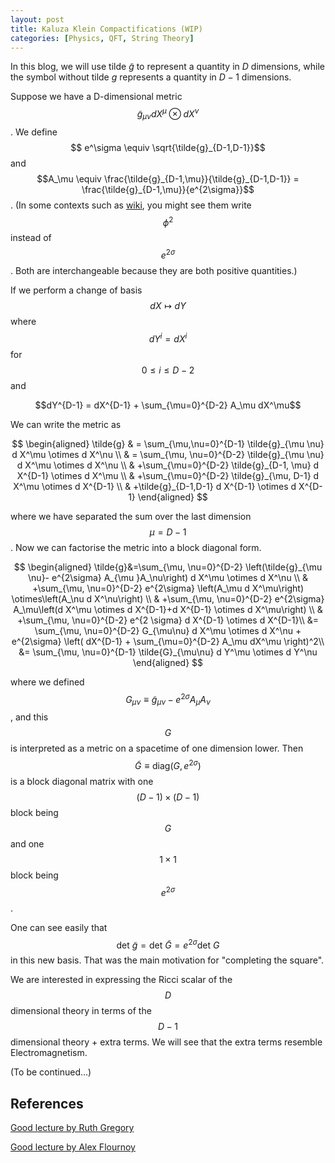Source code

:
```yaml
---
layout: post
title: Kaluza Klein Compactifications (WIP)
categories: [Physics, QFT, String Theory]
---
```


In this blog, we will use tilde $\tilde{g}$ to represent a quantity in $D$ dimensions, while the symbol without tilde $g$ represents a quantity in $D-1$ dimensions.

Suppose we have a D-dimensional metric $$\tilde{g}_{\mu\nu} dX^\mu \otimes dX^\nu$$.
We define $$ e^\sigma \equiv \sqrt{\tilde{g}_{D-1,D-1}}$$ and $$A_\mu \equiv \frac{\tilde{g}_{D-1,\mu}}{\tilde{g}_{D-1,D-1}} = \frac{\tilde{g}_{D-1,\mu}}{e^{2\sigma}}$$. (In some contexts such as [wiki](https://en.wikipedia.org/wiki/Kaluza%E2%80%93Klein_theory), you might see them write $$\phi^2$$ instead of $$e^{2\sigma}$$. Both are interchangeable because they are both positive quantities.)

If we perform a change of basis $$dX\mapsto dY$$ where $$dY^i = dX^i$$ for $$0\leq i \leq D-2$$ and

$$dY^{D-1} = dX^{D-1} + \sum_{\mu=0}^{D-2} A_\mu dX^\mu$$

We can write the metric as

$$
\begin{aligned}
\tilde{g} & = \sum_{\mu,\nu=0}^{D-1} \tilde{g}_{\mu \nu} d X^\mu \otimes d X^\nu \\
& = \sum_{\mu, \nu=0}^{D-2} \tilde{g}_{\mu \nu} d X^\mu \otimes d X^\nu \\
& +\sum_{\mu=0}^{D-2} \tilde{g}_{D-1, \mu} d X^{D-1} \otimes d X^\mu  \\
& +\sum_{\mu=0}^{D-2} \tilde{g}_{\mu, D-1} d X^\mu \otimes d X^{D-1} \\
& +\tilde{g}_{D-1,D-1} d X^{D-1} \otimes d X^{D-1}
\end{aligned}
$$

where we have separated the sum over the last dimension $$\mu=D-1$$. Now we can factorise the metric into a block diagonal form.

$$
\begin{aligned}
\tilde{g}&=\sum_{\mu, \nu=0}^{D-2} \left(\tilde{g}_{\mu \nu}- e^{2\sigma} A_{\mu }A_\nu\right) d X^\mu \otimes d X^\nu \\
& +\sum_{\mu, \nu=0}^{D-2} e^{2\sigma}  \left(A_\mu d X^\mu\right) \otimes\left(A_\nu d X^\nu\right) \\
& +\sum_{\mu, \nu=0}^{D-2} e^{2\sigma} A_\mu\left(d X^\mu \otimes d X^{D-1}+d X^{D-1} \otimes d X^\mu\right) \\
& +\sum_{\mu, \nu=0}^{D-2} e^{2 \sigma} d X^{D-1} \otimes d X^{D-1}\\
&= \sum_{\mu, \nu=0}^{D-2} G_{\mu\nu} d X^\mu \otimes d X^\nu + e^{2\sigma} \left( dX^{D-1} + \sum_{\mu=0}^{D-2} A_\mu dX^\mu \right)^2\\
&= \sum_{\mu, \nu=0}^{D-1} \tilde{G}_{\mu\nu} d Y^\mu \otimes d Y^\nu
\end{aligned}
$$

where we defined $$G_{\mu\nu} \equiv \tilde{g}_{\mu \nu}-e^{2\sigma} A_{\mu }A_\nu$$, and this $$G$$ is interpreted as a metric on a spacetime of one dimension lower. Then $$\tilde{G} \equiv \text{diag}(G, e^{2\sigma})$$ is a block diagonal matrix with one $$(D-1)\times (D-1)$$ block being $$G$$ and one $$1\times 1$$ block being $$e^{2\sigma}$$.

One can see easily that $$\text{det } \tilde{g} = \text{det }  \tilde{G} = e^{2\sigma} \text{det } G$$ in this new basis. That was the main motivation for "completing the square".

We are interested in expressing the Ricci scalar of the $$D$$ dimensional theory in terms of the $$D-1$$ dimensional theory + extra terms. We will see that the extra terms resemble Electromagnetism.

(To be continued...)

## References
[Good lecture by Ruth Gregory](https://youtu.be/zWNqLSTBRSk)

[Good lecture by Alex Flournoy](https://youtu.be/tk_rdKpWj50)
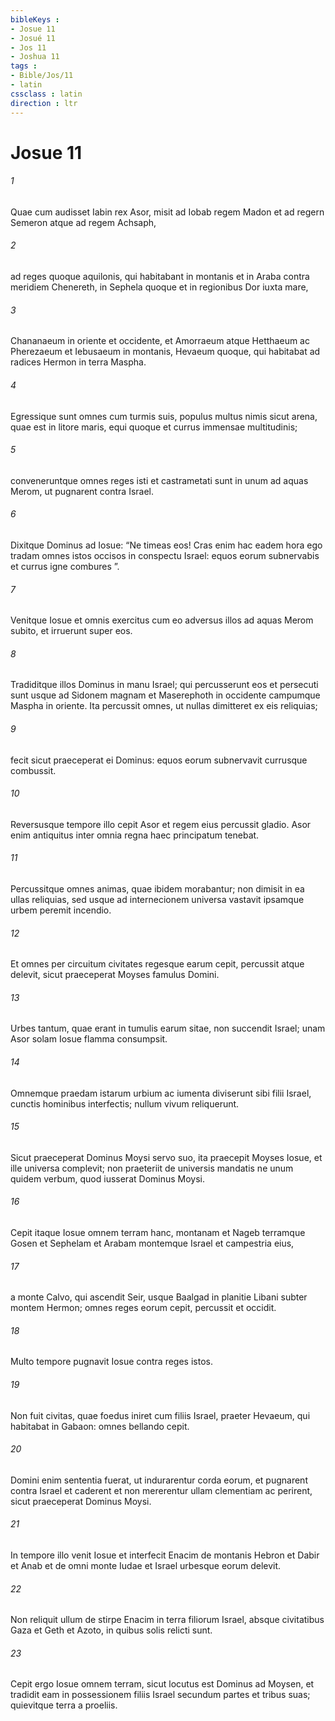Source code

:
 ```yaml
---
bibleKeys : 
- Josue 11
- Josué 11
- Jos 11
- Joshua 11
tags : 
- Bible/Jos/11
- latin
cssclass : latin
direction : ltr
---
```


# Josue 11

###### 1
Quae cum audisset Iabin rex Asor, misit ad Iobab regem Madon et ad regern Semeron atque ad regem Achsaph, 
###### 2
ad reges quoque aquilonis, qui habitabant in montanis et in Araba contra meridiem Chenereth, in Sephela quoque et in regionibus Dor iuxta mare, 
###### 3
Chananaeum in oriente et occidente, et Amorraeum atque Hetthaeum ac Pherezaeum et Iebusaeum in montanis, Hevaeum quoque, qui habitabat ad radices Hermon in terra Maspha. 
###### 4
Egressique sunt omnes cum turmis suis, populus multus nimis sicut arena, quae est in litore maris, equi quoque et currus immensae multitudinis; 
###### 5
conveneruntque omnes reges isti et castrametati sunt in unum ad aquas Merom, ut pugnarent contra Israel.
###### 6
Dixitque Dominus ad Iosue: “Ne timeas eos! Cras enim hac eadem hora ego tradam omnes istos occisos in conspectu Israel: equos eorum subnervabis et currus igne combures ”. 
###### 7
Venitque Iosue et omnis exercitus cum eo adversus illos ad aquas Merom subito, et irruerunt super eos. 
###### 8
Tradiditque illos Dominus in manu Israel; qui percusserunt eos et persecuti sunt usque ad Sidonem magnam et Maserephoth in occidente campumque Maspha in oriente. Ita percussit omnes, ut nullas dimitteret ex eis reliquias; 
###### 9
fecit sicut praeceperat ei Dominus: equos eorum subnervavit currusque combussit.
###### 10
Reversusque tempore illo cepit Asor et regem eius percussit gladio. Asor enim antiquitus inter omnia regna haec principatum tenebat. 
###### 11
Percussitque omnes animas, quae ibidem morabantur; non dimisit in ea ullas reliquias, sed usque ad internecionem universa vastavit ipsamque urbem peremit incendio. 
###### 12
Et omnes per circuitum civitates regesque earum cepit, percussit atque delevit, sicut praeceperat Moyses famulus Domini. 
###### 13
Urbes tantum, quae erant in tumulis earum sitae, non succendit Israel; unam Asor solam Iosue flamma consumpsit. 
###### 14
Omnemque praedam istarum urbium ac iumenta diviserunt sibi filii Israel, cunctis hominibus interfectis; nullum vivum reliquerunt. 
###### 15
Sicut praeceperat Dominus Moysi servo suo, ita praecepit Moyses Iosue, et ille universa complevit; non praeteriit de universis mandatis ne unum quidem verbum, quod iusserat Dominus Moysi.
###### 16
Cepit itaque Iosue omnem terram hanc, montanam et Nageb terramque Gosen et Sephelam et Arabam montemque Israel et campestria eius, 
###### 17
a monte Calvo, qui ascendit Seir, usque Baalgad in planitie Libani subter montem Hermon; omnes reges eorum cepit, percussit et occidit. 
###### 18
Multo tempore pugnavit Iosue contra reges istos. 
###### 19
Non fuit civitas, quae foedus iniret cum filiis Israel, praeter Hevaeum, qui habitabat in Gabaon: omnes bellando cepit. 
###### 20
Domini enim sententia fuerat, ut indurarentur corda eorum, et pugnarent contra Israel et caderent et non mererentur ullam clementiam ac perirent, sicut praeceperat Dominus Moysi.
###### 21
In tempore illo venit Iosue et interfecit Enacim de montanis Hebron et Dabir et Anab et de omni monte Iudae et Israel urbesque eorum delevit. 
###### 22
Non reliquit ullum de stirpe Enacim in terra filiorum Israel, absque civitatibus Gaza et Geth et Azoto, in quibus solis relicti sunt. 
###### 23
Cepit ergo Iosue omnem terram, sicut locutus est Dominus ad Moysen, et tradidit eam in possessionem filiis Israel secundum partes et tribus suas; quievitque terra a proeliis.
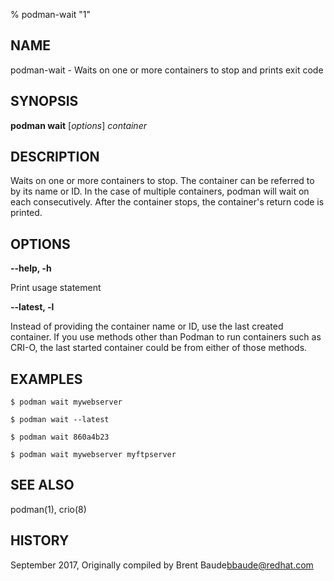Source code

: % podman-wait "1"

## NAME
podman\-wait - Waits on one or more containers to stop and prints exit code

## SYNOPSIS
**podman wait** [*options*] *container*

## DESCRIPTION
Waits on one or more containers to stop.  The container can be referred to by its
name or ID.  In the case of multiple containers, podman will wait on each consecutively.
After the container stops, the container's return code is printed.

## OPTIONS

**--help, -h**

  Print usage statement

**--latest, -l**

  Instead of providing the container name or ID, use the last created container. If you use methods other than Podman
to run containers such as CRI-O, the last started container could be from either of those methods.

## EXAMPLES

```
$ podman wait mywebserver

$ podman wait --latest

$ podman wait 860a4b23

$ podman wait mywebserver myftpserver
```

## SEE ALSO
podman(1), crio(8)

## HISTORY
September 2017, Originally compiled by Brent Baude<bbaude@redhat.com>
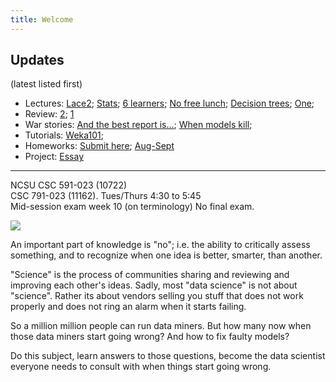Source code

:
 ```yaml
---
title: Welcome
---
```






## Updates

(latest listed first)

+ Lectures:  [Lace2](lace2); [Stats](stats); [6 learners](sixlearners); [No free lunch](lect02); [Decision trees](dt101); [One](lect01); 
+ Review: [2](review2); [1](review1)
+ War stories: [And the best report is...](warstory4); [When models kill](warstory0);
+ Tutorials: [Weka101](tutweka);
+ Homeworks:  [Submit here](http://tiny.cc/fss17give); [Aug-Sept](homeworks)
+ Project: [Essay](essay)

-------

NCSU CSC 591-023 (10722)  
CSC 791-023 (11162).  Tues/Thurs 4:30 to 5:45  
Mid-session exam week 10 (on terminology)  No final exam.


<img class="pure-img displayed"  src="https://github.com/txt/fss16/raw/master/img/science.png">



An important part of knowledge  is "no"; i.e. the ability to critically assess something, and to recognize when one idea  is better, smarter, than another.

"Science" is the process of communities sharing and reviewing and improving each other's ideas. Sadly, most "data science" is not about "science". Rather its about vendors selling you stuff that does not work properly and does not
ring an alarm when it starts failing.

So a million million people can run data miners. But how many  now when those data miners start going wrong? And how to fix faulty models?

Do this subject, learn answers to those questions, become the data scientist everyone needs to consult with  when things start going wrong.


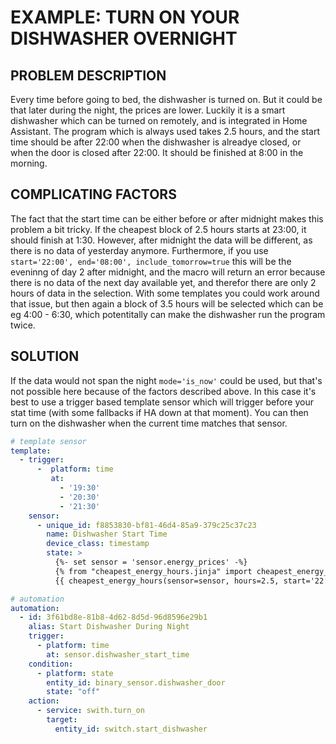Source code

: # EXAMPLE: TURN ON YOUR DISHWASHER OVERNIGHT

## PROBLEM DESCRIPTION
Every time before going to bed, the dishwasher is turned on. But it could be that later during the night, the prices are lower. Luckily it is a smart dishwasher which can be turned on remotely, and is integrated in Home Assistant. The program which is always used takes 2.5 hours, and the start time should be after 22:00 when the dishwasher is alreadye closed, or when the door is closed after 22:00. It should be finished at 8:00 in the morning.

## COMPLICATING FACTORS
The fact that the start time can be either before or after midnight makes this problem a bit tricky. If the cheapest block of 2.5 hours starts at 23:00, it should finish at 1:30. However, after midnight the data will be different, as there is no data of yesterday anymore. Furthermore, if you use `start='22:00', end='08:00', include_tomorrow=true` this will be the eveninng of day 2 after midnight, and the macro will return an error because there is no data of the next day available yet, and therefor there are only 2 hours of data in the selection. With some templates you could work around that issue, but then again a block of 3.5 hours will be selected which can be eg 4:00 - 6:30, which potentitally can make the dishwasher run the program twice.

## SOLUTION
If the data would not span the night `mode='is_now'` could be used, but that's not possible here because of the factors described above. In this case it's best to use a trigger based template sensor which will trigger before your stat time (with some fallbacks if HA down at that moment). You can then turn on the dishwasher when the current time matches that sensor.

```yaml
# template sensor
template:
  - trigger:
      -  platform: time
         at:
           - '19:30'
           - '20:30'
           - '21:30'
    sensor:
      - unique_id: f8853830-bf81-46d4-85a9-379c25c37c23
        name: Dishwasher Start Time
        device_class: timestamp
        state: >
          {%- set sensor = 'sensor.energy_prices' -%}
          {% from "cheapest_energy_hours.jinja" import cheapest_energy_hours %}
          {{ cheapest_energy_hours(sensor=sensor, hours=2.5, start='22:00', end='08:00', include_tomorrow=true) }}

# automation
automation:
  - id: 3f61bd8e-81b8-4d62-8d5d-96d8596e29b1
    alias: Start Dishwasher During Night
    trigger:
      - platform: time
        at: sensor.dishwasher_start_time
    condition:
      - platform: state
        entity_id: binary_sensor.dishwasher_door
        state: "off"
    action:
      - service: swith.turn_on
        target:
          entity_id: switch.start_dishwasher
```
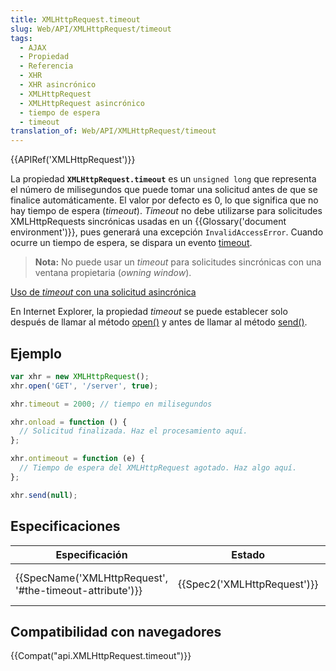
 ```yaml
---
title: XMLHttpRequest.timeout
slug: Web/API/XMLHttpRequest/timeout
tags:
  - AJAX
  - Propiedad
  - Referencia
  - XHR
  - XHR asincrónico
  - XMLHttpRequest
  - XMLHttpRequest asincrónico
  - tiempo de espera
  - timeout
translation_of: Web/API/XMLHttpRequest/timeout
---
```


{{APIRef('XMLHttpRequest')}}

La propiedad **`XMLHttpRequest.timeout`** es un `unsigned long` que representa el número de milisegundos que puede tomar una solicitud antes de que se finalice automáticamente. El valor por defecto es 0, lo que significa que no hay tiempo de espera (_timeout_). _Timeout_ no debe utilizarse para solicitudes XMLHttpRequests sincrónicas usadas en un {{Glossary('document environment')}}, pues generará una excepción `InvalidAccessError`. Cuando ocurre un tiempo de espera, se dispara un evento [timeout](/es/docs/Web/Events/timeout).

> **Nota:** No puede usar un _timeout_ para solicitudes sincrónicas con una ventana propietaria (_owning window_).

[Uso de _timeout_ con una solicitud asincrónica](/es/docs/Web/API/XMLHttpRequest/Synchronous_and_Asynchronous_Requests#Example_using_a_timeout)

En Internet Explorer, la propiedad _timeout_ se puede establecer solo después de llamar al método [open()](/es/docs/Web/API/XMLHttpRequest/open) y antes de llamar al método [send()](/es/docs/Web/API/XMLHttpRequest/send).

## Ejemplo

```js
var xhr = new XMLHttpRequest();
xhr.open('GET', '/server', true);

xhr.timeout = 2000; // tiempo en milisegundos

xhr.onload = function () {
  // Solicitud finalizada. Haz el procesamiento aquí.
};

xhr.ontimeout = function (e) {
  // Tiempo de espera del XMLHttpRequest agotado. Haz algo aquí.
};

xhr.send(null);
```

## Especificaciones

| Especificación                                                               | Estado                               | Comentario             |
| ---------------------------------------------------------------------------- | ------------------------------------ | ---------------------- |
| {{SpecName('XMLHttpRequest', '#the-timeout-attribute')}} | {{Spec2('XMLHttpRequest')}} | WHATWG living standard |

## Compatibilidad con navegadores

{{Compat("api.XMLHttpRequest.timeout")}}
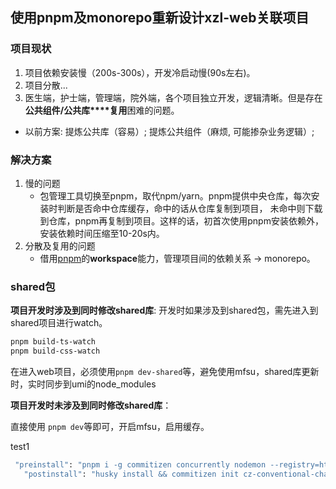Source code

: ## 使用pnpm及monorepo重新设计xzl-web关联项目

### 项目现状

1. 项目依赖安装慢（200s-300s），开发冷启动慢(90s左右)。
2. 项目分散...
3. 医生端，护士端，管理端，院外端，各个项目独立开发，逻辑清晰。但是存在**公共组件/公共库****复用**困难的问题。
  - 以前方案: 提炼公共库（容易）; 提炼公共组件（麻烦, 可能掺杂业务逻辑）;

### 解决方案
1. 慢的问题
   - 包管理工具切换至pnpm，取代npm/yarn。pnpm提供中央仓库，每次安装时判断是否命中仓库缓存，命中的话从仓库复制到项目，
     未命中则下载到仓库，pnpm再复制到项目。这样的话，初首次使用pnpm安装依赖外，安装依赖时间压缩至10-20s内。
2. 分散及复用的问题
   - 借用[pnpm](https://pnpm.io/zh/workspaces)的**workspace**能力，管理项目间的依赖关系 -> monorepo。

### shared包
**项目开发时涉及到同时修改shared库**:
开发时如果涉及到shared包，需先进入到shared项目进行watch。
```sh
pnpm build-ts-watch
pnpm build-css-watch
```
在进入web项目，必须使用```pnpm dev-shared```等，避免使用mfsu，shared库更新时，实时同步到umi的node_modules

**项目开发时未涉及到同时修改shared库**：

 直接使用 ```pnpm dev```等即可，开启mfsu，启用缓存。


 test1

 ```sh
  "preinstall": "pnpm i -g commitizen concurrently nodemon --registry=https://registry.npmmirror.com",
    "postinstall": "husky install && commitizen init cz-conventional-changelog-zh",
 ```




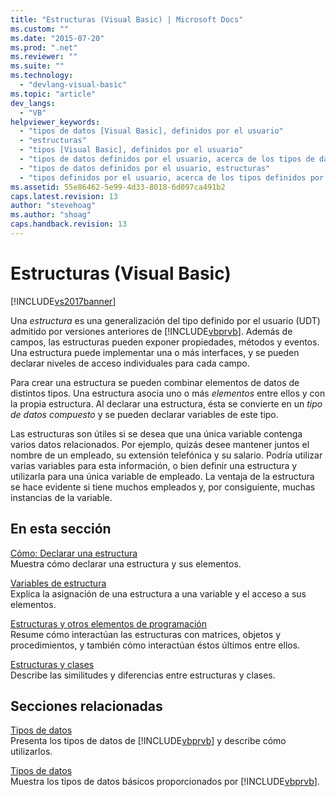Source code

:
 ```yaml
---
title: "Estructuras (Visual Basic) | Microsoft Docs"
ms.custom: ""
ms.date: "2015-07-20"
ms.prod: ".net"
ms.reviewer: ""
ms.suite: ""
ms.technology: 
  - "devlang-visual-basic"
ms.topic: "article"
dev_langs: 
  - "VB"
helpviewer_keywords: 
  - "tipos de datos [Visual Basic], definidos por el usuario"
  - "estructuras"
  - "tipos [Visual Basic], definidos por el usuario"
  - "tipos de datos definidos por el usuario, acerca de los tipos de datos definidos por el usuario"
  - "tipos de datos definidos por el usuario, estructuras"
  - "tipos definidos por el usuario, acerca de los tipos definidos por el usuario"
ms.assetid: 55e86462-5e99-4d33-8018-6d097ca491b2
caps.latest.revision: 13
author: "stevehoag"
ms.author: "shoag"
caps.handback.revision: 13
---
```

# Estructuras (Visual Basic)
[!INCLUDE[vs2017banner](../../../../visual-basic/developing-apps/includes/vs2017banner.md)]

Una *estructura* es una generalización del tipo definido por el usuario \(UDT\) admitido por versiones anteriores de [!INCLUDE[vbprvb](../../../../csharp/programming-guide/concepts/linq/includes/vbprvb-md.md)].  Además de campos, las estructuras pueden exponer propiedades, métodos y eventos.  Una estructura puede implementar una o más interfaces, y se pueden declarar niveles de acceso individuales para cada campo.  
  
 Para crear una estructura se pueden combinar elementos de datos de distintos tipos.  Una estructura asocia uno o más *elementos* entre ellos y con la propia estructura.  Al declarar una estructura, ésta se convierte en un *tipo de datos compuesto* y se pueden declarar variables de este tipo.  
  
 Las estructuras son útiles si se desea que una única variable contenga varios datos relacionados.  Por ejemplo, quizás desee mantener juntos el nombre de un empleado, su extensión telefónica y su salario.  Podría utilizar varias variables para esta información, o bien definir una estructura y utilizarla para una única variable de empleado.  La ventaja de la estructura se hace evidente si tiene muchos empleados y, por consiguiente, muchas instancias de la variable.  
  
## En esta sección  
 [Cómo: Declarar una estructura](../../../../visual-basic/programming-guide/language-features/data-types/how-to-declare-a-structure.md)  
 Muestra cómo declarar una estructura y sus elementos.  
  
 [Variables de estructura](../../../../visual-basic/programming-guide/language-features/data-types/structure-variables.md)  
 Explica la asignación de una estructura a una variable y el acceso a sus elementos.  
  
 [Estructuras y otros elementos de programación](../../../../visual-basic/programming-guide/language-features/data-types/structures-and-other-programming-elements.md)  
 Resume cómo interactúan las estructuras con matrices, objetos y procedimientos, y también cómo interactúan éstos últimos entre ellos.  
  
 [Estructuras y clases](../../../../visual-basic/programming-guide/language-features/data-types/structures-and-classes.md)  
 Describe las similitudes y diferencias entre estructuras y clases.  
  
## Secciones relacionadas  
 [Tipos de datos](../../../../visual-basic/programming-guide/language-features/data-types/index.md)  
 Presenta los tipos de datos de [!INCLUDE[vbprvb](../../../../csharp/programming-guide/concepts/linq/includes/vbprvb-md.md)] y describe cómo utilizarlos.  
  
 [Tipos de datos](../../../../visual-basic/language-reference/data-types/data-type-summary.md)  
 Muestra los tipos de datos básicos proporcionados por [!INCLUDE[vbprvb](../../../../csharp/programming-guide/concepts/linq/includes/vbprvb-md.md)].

________

Exercise directions: Copy all lines from the material that contain "pugnarent".

Output for this task:
conveneruntque omnes reges isti et castrametati sunt in unum ad aquas Merom, ut pugnarent contra Israel.
Domini enim sententia fuerat, ut indurarentur corda eorum, et pugnarent contra Israel et caderent et non mererentur ullam clementiam ac perirent, sicut praeceperat Dominus Moysi.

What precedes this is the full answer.